Voorzichtig herstel chipvraag in 2024, maar machine-industrie profiteert nog niet
De internationale chipproductie lijkt voorzichtig de weg omhoog in te slaan. Voorraadopbouw kan in 2024 voor groei van de wereldwijde halfgeleiderindustrie zorgen. Vooral technische oplossingen voor de energietransitie en voor kunstmatige intelligentie zorgen voor extra vraag naar chips, maar de voor Nederland zo belangrijke chipmachinebouw plukt daar pas later de vruchten van. Voordat de machinevraag weer aantrekt, zal de chipvraag eerst substantieel moeten verbeteren. Chipmachinemakers blijven daardoor kampen met uitgestelde orders.
Vooral aan begin van productieketens weer groei door voorraadopbouw mogelijk
Net als in de andere energie-intensieve industrieën bodemt de krimp in de chemische industrie uit. Een aantrekkend gasverbruik, tot het hoogste niveau in ruim anderhalf jaar, een afbouw van overtollige verkoopvoorraden en voorzichtige verbetering van de orderinstroom wijzen daarop. Echt herstel laat nog op zich wachten, maar door hernieuwde voorraadopbouw verwachten wij in 2024 aan het begin van productieketens een gematigde groei. Zo kan de productie van basismaterialen en, in mindere mate, van halffabricaten weer wat toenemen.
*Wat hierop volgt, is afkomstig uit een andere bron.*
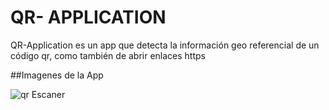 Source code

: # QR- APPLICATION

QR-Application es un app que detecta la información geo referencial de un código qr, como también de abrir enlaces https

##Imagenes de la App

![qr Escaner](https://user-images.githubusercontent.com/86076086/177682345-d06328b3-4687-4cf9-aaa8-ff8b3dea6ea1.jpg)


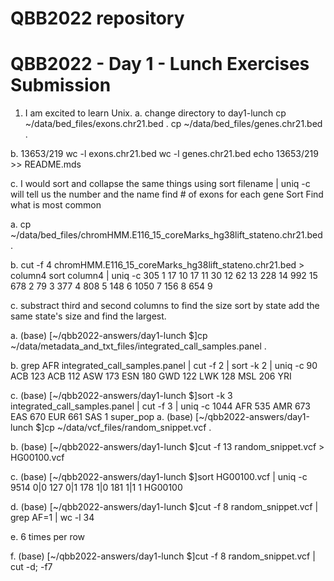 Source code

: # QBB2022 repository

# QBB2022 - Day 1 - Lunch Exercises Submission

 1. I am excited to learn Unix.
a.
change directory to day1-lunch
cp ~/data/bed_files/exons.chr21.bed .
cp ~/data/bed_files/genes.chr21.bed .

b. 
13653/219
wc -l exons.chr21.bed
wc -l genes.chr21.bed
echo 13653/219 >> README.mds

c.
I would sort and collapse the same things using
sort filename | uniq -c
will tell us the number and the name
find #  of exons for each gene Sort Find what is most common

a.
cp ~/data/bed_files/chromHMM.E116_15_coreMarks_hg38lift_stateno.chr21.bed .

b.
cut -f 4 chromHMM.E116_15_coreMarks_hg38lift_stateno.chr21.bed > column4
sort column4 | uniq -c 
 305 1
  17 10
  17 11
  30 12
  62 13
 228 14
 992 15
 678 2
  79 3
 377 4
 808 5
 148 6
1050 7
 156 8
 654 9
 
c. 
substract third and second columns to find the size
sort by state 
add the same state's size
and find the largest.

a.
(base) [~/qbb2022-answers/day1-lunch $]cp ~/data/metadata_and_txt_files/integrated_call_samples.panel .

b.
grep AFR integrated_call_samples.panel | cut -f 2 | sort -k 2 |  uniq -c 90 ACB
  123 ACB
  112 ASW
  173 ESN
  180 GWD
  122 LWK
  128 MSL
  206 YRI

c.
(base) [~/qbb2022-answers/day1-lunch $]sort -k 3 integrated_call_samples.panel | cut -f 3 | uniq -c
1044 AFR
 535 AMR
 673 EAS
 670 EUR
 661 SAS
   1 super_pop
a.
(base) [~/qbb2022-answers/day1-lunch $]cp ~/data/vcf_files/random_snippet.vcf .

b. 
(base) [~/qbb2022-answers/day1-lunch $]cut -f 13 random_snippet.vcf > HG00100.vcf

c.
(base) [~/qbb2022-answers/day1-lunch $]sort HG00100.vcf | uniq -c
9514 0|0
 127 0|1
 178 1|0
 181 1|1
   1 HG00100

d.
(base) [~/qbb2022-answers/day1-lunch $]cut -f 8 random_snippet.vcf | grep AF=1 | wc -l
      34

e.
6 times per row

f.
(base) [~/qbb2022-answers/day1-lunch $]cut -f 8 random_snippet.vcf | cut -d\; -f7

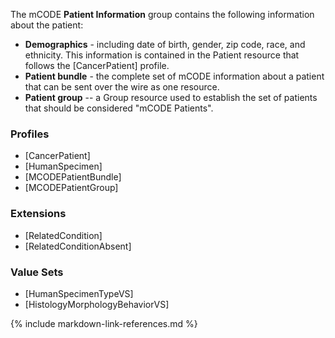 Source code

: The mCODE **Patient Information** group contains the following information about the patient:

* **Demographics** - including date of birth, gender, zip code, race, and ethnicity. This information is contained in the Patient resource that follows the [CancerPatient] profile.
* **Patient bundle** - the complete set of mCODE information about a patient that can be sent over the wire as one resource.
* **Patient group** -- a Group resource used to establish the set of patients that should be considered "mCODE Patients".

### Profiles

* [CancerPatient]
* [HumanSpecimen]
* [MCODEPatientBundle]
* [MCODEPatientGroup]

### Extensions

* [RelatedCondition]
* [RelatedConditionAbsent]

### Value Sets

* [HumanSpecimenTypeVS]
* [HistologyMorphologyBehaviorVS]

{% include markdown-link-references.md %}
Bescheiden productiegroei in 2024 door lichte toename uitvoer en hernieuwde voorraadvorming
Al met al verwachten we voor 2024 een bescheiden vraagtoename die in een lichte groei van de industriële productie uitmondt (+0,5%). Een beperkt aantrekkende uitvoer is daarbij van groot belang, te meer omdat de binnenlandse bedrijfsinvesteringen voorlopig krimpen. Zo’n 70% van de industriële afzet gaat naar het buitenland. De internationale economische stagnatie drukt de industriële productie dus stevig. Onder invloed van een lagere inflatie en hogere lonen kan een lichte groei van de consumentenbestedingen geleidelijk een ommekeer in gang zetten. Industriebedrijven anticiperen daar doorgaans tijdig op door hun inkoop en voorraadposities weer op te schroeven.
Afbouw voorraden nog niet ten einde, maar verbetering lonkt
Al sinds augustus 2022 beoordeelt een relatief ruime meerderheid van de producenten haar voorraad gereed product als te hoog. Maar door eerdere sterke voorraadopbouw vanwege aanvoerverstoringen en een sterke vraagterugval, hebben producenten veel moeite met het wegwerken van overtollige voorraden. Pas sinds juli 2023 worden de verkoopvoorraden daadwerkelijk kleiner. Wanneer deze trend doorzet kan in 2024 weer enige voorraadopbouw en bijbehorende productiegroei optreden. Dit zal naar verwachting nog wel een aantal maanden op zich laten wachten. Voordat er meer geproduceerd kan worden, zijn er meer grondstoffen en halffabricaten nodig. De materiaalinkoop neemt echter al vijftien maanden af en een kentering is nog niet zichtbaar.